“This satellite is in what is called a low-inclination orbit, meaning that the tilt of the orbit with respect to the equator of the earth is not nearly as big as it is for the satellites that go over the poles. This satellite only is able to see around 40 degrees of latitude,” he says, “Which is roughly my latitude near Washington, DC. And the satellite is unable to see beyond that because the orbit never takes it north of that latitude or south of -40 degrees.”
Bell says he got interested in weekly rain patterns because of the established fact that pollution levels change with the day of the week. “I live in an urban area and I can see with my eyes that there’s more pollution in the middle of the week than on weekends,” he explains.
But he says more research is needed to figure out exactly how pollution could be causing this weekend effect. It’s “hard to doubt that the weather is changing with the day of the week. The only question is why is it changing,” he explains.
For now, the chief suspect is aerosol pollution, rather than carbon dioxide or other greenhouse gases. Aerosol pollution is the particulate matter—“the brown trail of stuff coming out of the smoke stack,” Bell says—that is known to affect the weather.
Unlike greenhouse gases, which cause the planet to heat up, aerosol pollution can have a cooling effect because the particles act like little miniature window shades, blocking out the sun. They may also make storms more severe by preventing water droplets from becoming too big. The diminutive droplets then travel higher up into the atmosphere, where they freeze and therefore have more energy to release into clouds.
“The storms just grow more vigorously, because of the extra energy released by the freezing of the droplets. The storm sucks more moist air…into the storm, and that extra moist air is, in a sense, a fuel” for the storm, explains Bell.
But if aerosol pollution can have a cooling effect, could it be useful in these warming times? Bell says no. “I still don’t like it. But it makes me appreciate how pervasive its influence is on the atmosphere,” he explains. “It still surprises me that we can change the kinds of storms we see depending on the day of the week, and just because of the fact that we drove more, or our trucks drove more in the middle of the week than on weekends.”

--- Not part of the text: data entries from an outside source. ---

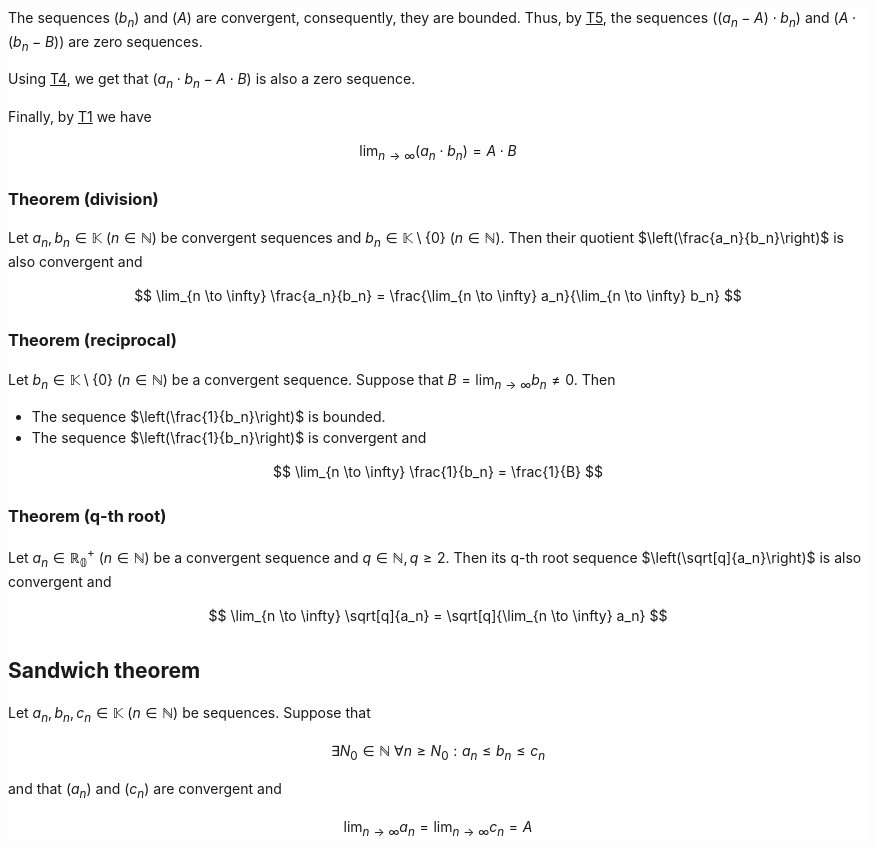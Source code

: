 The sequences $(b_n)$ and $(A)$ are convergent, consequently, they are bounded. Thus, by [T5](#theorem-t5-product), the sequences $((a_n - A) \cdot b_n)$ and $(A \cdot (b_n - B))$ are zero sequences.

Using [T4](#theorem-t4-sum), we get that $(a_n \cdot b_n - A \cdot B)$ is also a zero sequence.

Finally, by [T1](#theorem-t1) we have

$$
\lim_{n \to \infty} (a_n \cdot b_n) = A \cdot B
$$

### Theorem (division)

Let $a_n, b_n \in \mathbb{K}\ (n \in \mathbb{N})$ be convergent sequences and $b_n \in \mathbb{K} \setminus \{0\}\ (n \in \mathbb{N})$. Then their quotient $\left(\frac{a_n}{b_n}\right)$ is also convergent and

$$
\lim_{n \to \infty} \frac{a_n}{b_n} = \frac{\lim_{n \to \infty} a_n}{\lim_{n \to \infty} b_n}
$$

### Theorem (reciprocal)

Let $b_n \in \mathbb{K} \setminus \{0\}\ (n \in \mathbb{N})$ be a convergent sequence. Suppose that $B = \lim_{n \to \infty} b_n \neq 0$. Then

- The sequence $\left(\frac{1}{b_n}\right)$ is bounded.
- The sequence $\left(\frac{1}{b_n}\right)$ is convergent and

$$
\lim_{n \to \infty} \frac{1}{b_n} = \frac{1}{B}
$$

### Theorem (q-th root)

Let $a_n \in \mathbb{R_0^+}\ (n \in \mathbb{N})$ be a convergent sequence and $q \in \mathbb{N}, q \geq 2$. Then its q-th root sequence $\left(\sqrt[q]{a_n}\right)$ is also convergent and

$$
\lim_{n \to \infty} \sqrt[q]{a_n} = \sqrt[q]{\lim_{n \to \infty} a_n}
$$

## Sandwich theorem

Let $a_n, b_n, c_n \in \mathbb{K}\ (n \in \mathbb{N})$ be sequences. Suppose that

$$
\exists N_0 \in \mathbb{N}\ \forall n \geq N_0: a_n \leq b_n \leq c_n
$$

and that $(a_n)$ and $(c_n)$ are convergent and

$$
\lim_{n \to \infty} a_n = \lim_{n \to \infty} c_n = A
$$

Bell says the findings could improve weather forecasts, which, without pollution information would tend to underestimate rainstorms during the week and overestimate them on the weekends. “If the weather forecast models don’t know about this, at their present stage of development, when they make a forecast they won’t be able to tell, 'Oh, this is a day with a high level of pollution, the storms might be particularly bad on this day,'” he says.
This research by Thomas Bell, Daniel Rosenfeld, Kyu-Myong Kim, Jung-Moon Yoo, Myong-In Lee, and Maura Hahnenberger was published in the Journal of Geophysical Research. Funding was provided by NASA and the European Community.